Precious Natural Peptides from Spider Venoms: New Tools for Studying Potassium Channels

Pages 289-312 | Published online: 10 Oct 2008
 

Abstract

Among the large variety of animal toxins that target potassium channels, spider peptides constitute an unique class of voltage-dependent K+ (Kv) current inhibitors according to their structure and pharmacological properties. Spider toxins that block Kv currents are small basic peptides the include three disuflide bridges and belong to the family of inhibitor cystine knot (ICK) molecules. Unlike snake, bee, scorpion, or sea anemone toxins that block Kv1 or Kv3 channels, ICK spider toxins target Kv2 and Kv4 channels, which are expressed in the central nervous system (CNS) and in the cardiovascular system.

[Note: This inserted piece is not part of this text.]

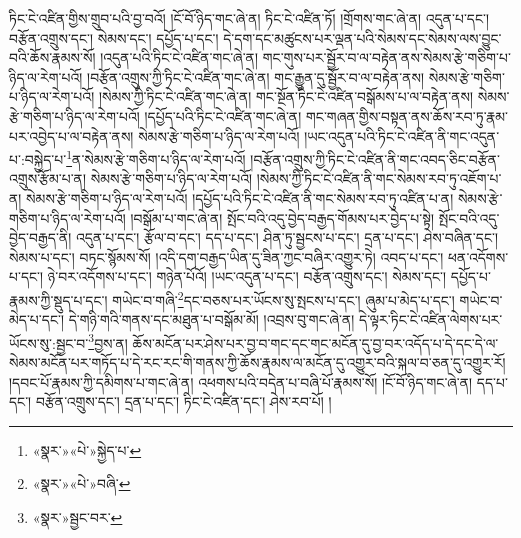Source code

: ཏིང་ངེ་འཛིན་གྱིས་གྲུབ་པའི་བྱ་བའོ། །ངོ་བོ་ཉིད་གང་ཞེ་ན། ཏིང་ངེ་འཛིན་ཏོ། །གྲོགས་གང་ཞེ་ན། འདུན་པ་དང་། བརྩོན་འགྲུས་དང་། སེམས་དང་། དཔྱོད་པ་དང་། དེ་དག་དང་མཚུངས་པར་ལྡན་པའི་སེམས་དང་སེམས་ལས་བྱུང་བའི་ཆོས་རྣམས་སོ། །འདུན་པའི་ཏིང་ངེ་འཛིན་གང་ཞེ་ན། གང་གུས་པར་སྦྱོར་བ་ལ་བརྟེན་ནས་སེམས་རྩེ་གཅིག་པ་ཉིད་ལ་རེག་པའོ། །བརྩོན་འགྲུས་ཀྱི་ཏིང་ངེ་འཛིན་གང་ཞེ་ན། གང་རྒྱུན་དུ་སྦྱོར་བ་ལ་བརྟེན་ནས། སེམས་རྩེ་གཅིག་པ་ཉིད་ལ་རེག་པའོ། །སེམས་ཀྱི་ཏིང་ངེ་འཛིན་གང་ཞེ་ན། གང་སྔོན་ཏིང་ངེ་འཛིན་བསྒོམས་པ་ལ་བརྟེན་ནས། སེམས་རྩེ་གཅིག་པ་ཉིད་ལ་རེག་པའོ། །དཔྱོད་པའི་ཏིང་ངེ་འཛིན་གང་ཞེ་ན། གང་གཞན་གྱིས་བསྟན་ནས་ཆོས་རབ་ཏུ་རྣམ་པར་འབྱེད་པ་ལ་བརྟེན་ནས། སེམས་རྩེ་གཅིག་པ་ཉིད་ལ་རེག་པའོ། །ཡང་འདུན་པའི་ཏིང་ངེ་འཛིན་ནི་གང་འདུན་པ་:བསྐྱེད་པ་\footnote{«སྣར་»«པེ་»སྐྱེད་པ་}ན་སེམས་རྩེ་གཅིག་པ་ཉིད་ལ་རེག་པའོ། །བརྩོན་འགྲུས་ཀྱི་ཏིང་ངེ་འཛིན་ནི་གང་འབད་ཅིང་བརྩོན་འགྲུས་རྩོམ་པ་ན། སེམས་རྩེ་གཅིག་པ་ཉིད་ལ་རེག་པའོ། །སེམས་ཀྱི་ཏིང་ངེ་འཛིན་ནི་གང་སེམས་རབ་ཏུ་འཇོག་པ་ན། སེམས་རྩེ་གཅིག་པ་ཉིད་ལ་རེག་པའོ། །དཔྱོད་པའི་ཏིང་ངེ་འཛིན་ནི་གང་སེམས་རབ་ཏུ་འཛིན་པ་ན། སེམས་རྩེ་གཅིག་པ་ཉིད་ལ་རེག་པའོ། །བསྒོམ་པ་གང་ཞེ་ན། སྤོང་བའི་འདུ་བྱེད་བརྒྱད་གོམས་པར་བྱེད་པ་སྟེ། སྤོང་བའི་འདུ་བྱེད་བརྒྱད་ནི། འདུན་པ་དང་། རྩོལ་བ་དང་། དད་པ་དང་། ཤིན་ཏུ་སྦྱངས་པ་དང་། དྲན་པ་དང་། ཤེས་བཞིན་དང་། སེམས་པ་དང་། བཏང་སྙོམས་སོ། །འདི་དག་བརྒྱད་ཡིན་དུ་ཟིན་ཀྱང་བཞིར་འགྱུར་ཏེ། འབད་པ་དང་། ཕན་འདོགས་པ་དང་། ཉེ་བར་འདོགས་པ་དང་། གཉེན་པོའོ། །ཡང་འདུན་པ་དང་། བརྩོན་འགྲུས་དང་། སེམས་དང་། དཔྱོད་པ་རྣམས་ཀྱི་སྡུད་པ་དང་། གཡེང་བ་གཞི་\footnote{«སྣར་»«པེ་»བཞི་}དང་བཅས་པར་ཡོངས་སུ་སྤངས་པ་དང་། ཞུམ་པ་མེད་པ་དང་། གཡེང་བ་མེད་པ་དང་། དེ་གཉི་གའི་གནས་དང་མཐུན་པ་བསྒོམ་མོ། །འབྲས་བུ་གང་ཞེ་ན། དེ་ལྟར་ཏིང་ངེ་འཛིན་ལེགས་པར་ཡོངས་སུ་:སྦྱང་བ་\footnote{«སྣར་»སྦྱང་བར་}བྱས་ན། ཆོས་མངོན་པར་ཤེས་པར་བྱ་བ་གང་དང་གང་མངོན་དུ་བྱ་བར་འདོད་པ་དེ་དང་དེ་ལ་སེམས་མངོན་པར་གཏོད་པ་དེ་རང་རང་གི་གནས་ཀྱི་ཆོས་རྣམས་ལ་མངོན་དུ་འགྱུར་བའི་སྐལ་བ་ཅན་དུ་འགྱུར་རོ། །དབང་པོ་རྣམས་ཀྱི་དམིགས་པ་གང་ཞེ་ན། འཕགས་པའི་བདེན་པ་བཞི་པོ་རྣམས་སོ། །ངོ་བོ་ཉིད་གང་ཞེ་ན། དད་པ་དང་། བརྩོན་འགྲུས་དང་། དྲན་པ་དང་། ཏིང་ངེ་འཛིན་དང་། ཤེས་རབ་པོ། །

Their selective affinities for Kv2 and/or Kv4 subfamilies are very useful for dissecting these currents in neuronal and cardiac cells and for the determination of their contribution in physiological processes. Their mode of action is also original, since they induce a shift of channel opening to more depolarized potentials that alter the voltage-dependent properties of K currents. Then they are called gating modifiers. Structure-function studies of these gating modifiers were recently facilitated by solving their tridimensional structure together with the crystallization of prokaryotic K+ channels. Spider toxins present an active molecular surface, including a hydrophobic patch surrounded by charged residues, which are important for their binding on Kv channels. Gating modifiers interact with important residues in the S3C-S4 external loop via both hydrophobic and electrostatic interactions. Several dynamic interaction models were proposed, but all of them remain putative.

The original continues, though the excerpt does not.